• Your task
Below are lines of data; restate word for word those running from the line containing "While the input" to the line containing "going back ward.", inclusive, and no others.

-- Data for analysis follows --

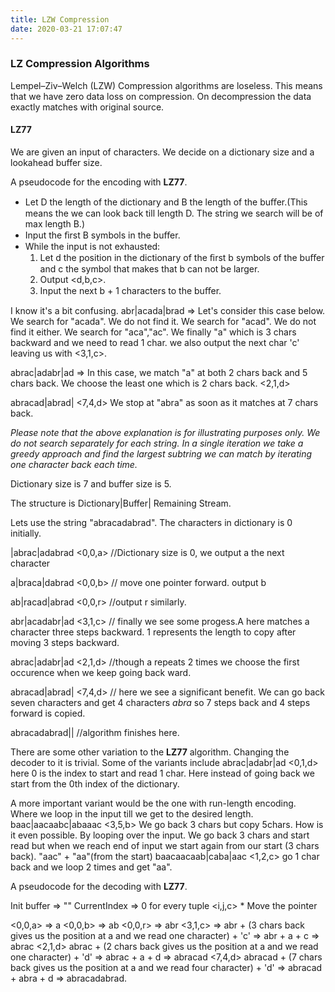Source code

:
 ```yaml
---
title: LZW Compression
date: 2020-03-21 17:07:47
---
```


### LZ Compression Algorithms
Lempel–Ziv–Welch (LZW) Compression algorithms are loseless. This means that we have zero data loss on compression. On decompression the data exactly matches with original source.

#### LZ77

We are given an input of characters. We decide on a dictionary size and a lookahead buffer size.

A pseudocode for the encoding with **LZ77**.

* Let D the length of the dictionary and B the length of the buﬀer.(This means the we can look back till length D. The string we search will be of max length B.)
* Input the ﬁrst B symbols in the buﬀer.
* While the input is not exhausted:
    1.  Let d the position in the dictionary of the ﬁrst b symbols of the buﬀer and c the symbol that makes that b can not be larger.
    2. Output <d,b,c>.
    3. Input the next b + 1 characters to the buﬀer.

I know it's a bit confusing. 
abr|acada|brad => Let's consider this case below. We search for "acada". We do not find it. We search for "acad". We do not find it either. We search for "aca","ac". We finally "a" which is 3 chars backward and we need to read 1 char. we also output the next char 'c' leaving us with <3,1,c>.

abrac|adabr|ad => In this case, we match "a" at both 2 chars back and 5 chars back. We choose the least one which is 2 chars back. <2,1,d>

abracad|abrad|  <7,4,d> We stop at "abra" as soon as it matches at 7 chars back.

*Please note that the above explanation is for illustrating purposes only. We do not search separately for each string. In a single iteration we take a greedy approach and find the largest subtring we can match by iterating one character back each time.*

Dictionary size is 7 and buffer size is 5.

The structure is Dictionary|Buffer| Remaining Stream.

Lets use the string "abracadabrad". The characters in dictionary is 0 initially.

|abrac|adabrad  <0,0,a>  //Dictionary size is 0, we output a the next character

a|braca|dabrad  <0,0,b>  // move one pointer forward. output b

ab|racad|abrad  <0,0,r>  //output r similarly.

abr|acadabr|ad  <3,1,c> // finally we see some progess.A here matches a character three steps backward. 1 represents the length to copy after moving 3 steps backward.

abrac|adabr|ad  <2,1,d> //though a repeats 2 times we choose the first occurence when we keep going back ward.

abracad|abrad|  <7,4,d> // here we see a significant benefit. We can go back seven characters and get 4 characters _abra_ so 7 steps back and 4 steps forward is copied.

abracadabrad|| //algorithm finishes here.

There are some other variation to the **LZ77** algorithm. Changing the decoder to it is trivial. 
Some of the variants include 
abrac|adabr|ad <0,1,d> here 0 is the index to start and read 1 char.
Here instead of going back we start from the 0th index of the dictionary.

A more important variant would be the one with run-length encoding.
Where we loop in the input till we get to the desired length.
baac|aacaabc|abaaac  <3,5,b>
We go back 3 chars but copy 5chars. How is it even possible. By looping over the input. We go back 3 chars and start read but when we reach end of input we start again from our start (3 chars back). "aac" + "aa"(from the start)
baacaacaab|caba|aac <1,2,c> go 1 char back and we loop 2 times and get "aa".

A pseudocode for the decoding with **LZ77**.

Init buffer => ""
CurrentIndex => 0
for every tuple <i,j,c>
    * Move the pointer

<0,0,a>  => a
<0,0,b>  => ab
<0,0,r>  => abr
<3,1,c>  => abr + (3 chars back gives us the position at a and we read one character) + 'c' => abr + a + c => abrac 
<2,1,d> abrac + (2 chars back gives us the position at a and we read one character) + 'd' => abrac + a + d => abracad 
<7,4,d> abracad + (7 chars back gives us the position at a and we read four character) + 'd' => abracad + abra + d => abracadabrad.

-- Data for analysis concluded --

• Completed exercise
* While the input is not exhausted:
    1.  Let d the position in the dictionary of the ﬁrst b symbols of the buﬀer and c the symbol that makes that b can not be larger.
    2. Output <d,b,c>.
    3. Input the next b + 1 characters to the buﬀer.

I know it's a bit confusing. 
abr|acada|brad => Let's consider this case below. We search for "acada". We do not find it. We search for "acad". We do not find it either. We search for "aca","ac". We finally "a" which is 3 chars backward and we need to read 1 char. we also output the next char 'c' leaving us with <3,1,c>.

abrac|adabr|ad => In this case, we match "a" at both 2 chars back and 5 chars back. We choose the least one which is 2 chars back. <2,1,d>

abracad|abrad|  <7,4,d> We stop at "abra" as soon as it matches at 7 chars back.

*Please note that the above explanation is for illustrating purposes only. We do not search separately for each string. In a single iteration we take a greedy approach and find the largest subtring we can match by iterating one character back each time.*

Dictionary size is 7 and buffer size is 5.

The structure is Dictionary|Buffer| Remaining Stream.

Lets use the string "abracadabrad". The characters in dictionary is 0 initially.

|abrac|adabrad  <0,0,a>  //Dictionary size is 0, we output a the next character

a|braca|dabrad  <0,0,b>  // move one pointer forward. output b

ab|racad|abrad  <0,0,r>  //output r similarly.

abr|acadabr|ad  <3,1,c> // finally we see some progess.A here matches a character three steps backward. 1 represents the length to copy after moving 3 steps backward.

abrac|adabr|ad  <2,1,d> //though a repeats 2 times we choose the first occurence when we keep going back ward.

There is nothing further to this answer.